The Chicago School refers to a distinctive approach to economics developed at the University of Chicago's Department of Economics, particularly from the 1940s onward. It is best understood as a methodological and policy-oriented tradition rather than a single doctrine, but its core commitments include faith in the efficiency of competitive markets, skepticism of government intervention, rigorous use of price theory, and reliance on empirical testing of hypotheses.
Key figures include Milton Friedman, George Stigler, Gary Becker, Robert Lucas, Eugene Fama, and earlier influences such as Frank Knight and Jacob Viner. Friedman's A Monetary History of the United States (1963, co-authored with Anna Schwartz) reshaped views on the role of money supply in the Great Depression and laid groundwork for monetarism. Stigler advanced the economics of regulation and information; Becker extended economic reasoning to discrimination, crime, and the family; Lucas developed rational expectations macroeconomics; Fama formalized the efficient markets hypothesis.
The school is also closely tied to:
- Monetarism — the view that variations in the money supply have major short-run effects on output and long-run effects on prices.
- Law and economics — pioneered at Chicago by Ronald Coase, Aaron Director, and later Richard Posner, applying price theory to legal rules.
- Antitrust revisionism — associated with Robert Bork's The Antitrust Paradox (1978), which argued consumer welfare should be the sole standard.
Politically, Chicago ideas influenced the deregulation, tax-cut, and inflation-targeting policies of the Reagan, Thatcher, and post-Volcker Federal Reserve eras. Critics, especially after the 2008 financial crisis, challenged the school's assumptions about market self-correction and rational expectations; figures such as Paul Krugman and Joseph Stiglitz have been prominent skeptics.

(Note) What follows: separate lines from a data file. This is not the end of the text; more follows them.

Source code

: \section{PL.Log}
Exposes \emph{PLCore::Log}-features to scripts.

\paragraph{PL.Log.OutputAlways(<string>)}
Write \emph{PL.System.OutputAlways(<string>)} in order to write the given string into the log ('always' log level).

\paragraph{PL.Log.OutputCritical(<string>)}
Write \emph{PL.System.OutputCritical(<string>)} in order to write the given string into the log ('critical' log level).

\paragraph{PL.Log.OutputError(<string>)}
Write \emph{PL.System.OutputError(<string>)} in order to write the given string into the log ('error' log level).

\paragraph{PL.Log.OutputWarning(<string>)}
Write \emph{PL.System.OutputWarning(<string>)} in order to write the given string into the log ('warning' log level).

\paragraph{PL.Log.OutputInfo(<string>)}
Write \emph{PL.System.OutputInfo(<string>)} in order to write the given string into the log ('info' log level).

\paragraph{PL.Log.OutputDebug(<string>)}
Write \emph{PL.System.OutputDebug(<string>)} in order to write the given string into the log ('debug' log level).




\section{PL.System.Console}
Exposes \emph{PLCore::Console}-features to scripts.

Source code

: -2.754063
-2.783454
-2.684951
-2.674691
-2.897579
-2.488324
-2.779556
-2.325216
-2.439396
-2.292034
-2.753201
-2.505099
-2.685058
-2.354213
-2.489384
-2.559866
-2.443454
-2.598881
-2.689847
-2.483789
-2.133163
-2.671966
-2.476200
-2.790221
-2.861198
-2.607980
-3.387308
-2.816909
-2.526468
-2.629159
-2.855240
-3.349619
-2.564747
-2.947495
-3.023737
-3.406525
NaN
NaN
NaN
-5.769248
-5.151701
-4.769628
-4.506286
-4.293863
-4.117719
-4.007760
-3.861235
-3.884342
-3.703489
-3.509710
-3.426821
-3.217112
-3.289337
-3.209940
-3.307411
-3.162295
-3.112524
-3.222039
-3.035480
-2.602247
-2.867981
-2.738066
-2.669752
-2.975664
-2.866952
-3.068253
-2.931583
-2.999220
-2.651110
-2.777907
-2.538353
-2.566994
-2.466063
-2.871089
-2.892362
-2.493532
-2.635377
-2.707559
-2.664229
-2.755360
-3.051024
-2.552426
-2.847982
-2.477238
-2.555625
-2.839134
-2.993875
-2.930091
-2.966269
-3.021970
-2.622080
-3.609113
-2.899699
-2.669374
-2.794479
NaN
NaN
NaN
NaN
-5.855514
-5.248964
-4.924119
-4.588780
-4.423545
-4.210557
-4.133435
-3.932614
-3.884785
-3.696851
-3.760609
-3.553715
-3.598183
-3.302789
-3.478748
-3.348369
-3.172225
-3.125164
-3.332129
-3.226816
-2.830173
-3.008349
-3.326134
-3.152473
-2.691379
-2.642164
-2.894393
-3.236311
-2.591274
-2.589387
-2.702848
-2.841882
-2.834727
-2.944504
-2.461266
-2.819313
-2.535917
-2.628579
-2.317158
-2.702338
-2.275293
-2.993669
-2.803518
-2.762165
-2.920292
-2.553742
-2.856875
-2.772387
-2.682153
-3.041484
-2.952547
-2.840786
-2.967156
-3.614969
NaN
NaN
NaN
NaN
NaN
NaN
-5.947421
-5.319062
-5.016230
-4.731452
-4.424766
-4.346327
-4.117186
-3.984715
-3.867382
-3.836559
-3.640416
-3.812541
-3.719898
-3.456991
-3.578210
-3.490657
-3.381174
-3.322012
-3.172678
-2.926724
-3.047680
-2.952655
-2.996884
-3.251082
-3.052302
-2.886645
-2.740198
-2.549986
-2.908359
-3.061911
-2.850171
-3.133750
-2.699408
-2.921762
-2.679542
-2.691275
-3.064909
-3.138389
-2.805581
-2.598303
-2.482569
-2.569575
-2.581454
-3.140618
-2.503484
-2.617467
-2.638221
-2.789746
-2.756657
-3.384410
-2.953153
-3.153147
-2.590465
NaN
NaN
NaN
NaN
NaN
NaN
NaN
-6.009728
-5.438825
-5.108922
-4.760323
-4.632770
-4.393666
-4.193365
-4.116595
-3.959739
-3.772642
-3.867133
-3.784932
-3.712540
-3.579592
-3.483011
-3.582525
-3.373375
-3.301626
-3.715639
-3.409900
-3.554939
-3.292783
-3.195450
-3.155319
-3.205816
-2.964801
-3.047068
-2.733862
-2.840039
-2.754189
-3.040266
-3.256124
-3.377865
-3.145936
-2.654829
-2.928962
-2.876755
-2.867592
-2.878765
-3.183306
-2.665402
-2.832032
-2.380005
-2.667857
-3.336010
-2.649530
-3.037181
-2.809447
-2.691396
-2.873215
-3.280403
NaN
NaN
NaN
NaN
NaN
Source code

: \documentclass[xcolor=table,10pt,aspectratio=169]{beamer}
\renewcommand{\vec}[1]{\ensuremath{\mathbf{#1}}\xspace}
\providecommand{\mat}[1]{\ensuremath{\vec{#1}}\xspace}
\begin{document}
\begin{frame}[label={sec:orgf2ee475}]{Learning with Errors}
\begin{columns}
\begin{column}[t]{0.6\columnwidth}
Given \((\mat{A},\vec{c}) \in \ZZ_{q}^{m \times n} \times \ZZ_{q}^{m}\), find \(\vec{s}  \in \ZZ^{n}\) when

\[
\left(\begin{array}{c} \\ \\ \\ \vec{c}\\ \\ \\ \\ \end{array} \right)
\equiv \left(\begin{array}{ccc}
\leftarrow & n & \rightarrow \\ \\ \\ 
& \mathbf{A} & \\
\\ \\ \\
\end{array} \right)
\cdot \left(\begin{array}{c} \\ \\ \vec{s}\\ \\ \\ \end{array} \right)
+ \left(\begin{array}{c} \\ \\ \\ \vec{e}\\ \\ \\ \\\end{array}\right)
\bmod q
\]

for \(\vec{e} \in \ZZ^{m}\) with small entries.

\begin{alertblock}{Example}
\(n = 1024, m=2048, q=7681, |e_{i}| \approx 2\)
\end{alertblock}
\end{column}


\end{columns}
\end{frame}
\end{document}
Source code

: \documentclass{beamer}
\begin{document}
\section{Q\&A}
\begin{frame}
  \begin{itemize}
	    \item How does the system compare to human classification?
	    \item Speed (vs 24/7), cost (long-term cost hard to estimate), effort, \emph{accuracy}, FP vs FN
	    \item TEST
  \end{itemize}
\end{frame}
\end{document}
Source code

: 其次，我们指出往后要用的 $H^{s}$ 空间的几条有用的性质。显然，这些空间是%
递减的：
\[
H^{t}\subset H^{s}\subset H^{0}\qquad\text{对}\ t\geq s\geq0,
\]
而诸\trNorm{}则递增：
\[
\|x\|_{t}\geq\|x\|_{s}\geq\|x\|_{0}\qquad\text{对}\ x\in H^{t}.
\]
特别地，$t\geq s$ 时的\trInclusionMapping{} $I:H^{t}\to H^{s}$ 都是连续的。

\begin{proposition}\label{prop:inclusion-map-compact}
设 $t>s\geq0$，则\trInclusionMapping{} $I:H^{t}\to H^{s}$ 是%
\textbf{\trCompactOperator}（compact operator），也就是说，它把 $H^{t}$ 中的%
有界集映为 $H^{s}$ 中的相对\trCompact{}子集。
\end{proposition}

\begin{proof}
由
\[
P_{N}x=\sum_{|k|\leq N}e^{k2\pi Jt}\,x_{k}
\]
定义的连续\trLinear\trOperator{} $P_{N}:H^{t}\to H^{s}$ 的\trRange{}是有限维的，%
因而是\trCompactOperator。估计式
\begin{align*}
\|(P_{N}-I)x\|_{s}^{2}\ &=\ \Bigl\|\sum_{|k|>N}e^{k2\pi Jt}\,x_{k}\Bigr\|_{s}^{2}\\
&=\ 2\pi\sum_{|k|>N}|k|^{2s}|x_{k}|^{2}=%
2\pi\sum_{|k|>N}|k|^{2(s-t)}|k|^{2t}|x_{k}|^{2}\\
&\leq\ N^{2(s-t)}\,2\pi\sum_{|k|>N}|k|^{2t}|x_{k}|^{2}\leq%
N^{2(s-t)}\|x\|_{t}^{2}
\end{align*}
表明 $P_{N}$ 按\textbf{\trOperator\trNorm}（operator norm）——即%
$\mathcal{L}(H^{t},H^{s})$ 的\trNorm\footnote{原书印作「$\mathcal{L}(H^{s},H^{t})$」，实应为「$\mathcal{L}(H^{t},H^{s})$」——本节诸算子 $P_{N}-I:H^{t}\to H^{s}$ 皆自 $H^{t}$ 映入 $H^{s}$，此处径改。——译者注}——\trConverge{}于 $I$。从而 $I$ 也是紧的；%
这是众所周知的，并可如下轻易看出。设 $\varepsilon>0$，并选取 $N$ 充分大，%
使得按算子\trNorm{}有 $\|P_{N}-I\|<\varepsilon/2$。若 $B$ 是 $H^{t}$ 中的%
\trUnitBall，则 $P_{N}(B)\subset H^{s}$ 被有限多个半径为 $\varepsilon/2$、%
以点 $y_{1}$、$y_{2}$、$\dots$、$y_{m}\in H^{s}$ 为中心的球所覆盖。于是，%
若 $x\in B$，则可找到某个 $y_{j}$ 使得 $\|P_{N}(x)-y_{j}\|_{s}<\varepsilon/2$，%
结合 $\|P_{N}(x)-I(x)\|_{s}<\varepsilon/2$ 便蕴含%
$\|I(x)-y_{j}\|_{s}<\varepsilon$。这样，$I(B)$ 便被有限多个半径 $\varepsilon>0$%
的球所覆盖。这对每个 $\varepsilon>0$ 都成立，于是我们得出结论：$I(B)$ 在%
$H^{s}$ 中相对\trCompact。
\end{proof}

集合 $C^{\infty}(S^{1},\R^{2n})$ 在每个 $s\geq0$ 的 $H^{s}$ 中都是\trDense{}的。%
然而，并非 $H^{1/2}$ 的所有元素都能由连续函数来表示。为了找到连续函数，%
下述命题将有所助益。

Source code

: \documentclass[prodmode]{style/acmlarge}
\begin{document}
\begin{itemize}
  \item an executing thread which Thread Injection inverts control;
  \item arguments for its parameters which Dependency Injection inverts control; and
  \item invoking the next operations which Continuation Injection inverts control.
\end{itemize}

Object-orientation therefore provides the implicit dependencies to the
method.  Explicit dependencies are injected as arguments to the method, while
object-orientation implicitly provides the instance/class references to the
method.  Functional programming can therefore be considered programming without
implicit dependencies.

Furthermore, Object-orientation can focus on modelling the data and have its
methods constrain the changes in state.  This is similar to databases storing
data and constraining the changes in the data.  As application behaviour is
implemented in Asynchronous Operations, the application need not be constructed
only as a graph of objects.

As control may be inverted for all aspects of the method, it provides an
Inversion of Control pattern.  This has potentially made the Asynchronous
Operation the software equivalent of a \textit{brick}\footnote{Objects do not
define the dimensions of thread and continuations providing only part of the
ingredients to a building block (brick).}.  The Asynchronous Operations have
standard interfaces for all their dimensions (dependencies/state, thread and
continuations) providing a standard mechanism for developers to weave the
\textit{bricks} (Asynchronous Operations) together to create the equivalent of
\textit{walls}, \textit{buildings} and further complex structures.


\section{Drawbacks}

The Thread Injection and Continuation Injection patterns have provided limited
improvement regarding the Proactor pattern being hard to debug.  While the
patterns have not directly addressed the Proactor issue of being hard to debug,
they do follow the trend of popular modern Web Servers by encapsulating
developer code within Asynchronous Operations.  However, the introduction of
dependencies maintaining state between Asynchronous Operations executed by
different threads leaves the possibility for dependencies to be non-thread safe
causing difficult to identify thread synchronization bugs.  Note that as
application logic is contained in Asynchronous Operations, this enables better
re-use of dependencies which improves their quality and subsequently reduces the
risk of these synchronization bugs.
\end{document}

The label is sometimes also applied — confusingly — to the Chicago school of sociology and to a separate tradition in architecture, which are unrelated.
Example
In 1976, Chicago School economist Milton Friedman received the Nobel Memorial Prize in Economic Sciences for his work on consumption analysis, monetary history, and stabilization policy.
Frequently asked questions
Chicago economists generally argue that markets self-correct and that activist fiscal policy is ineffective or counterproductive, whereas Keynesians see aggregate demand management by government as necessary to stabilize output and employment.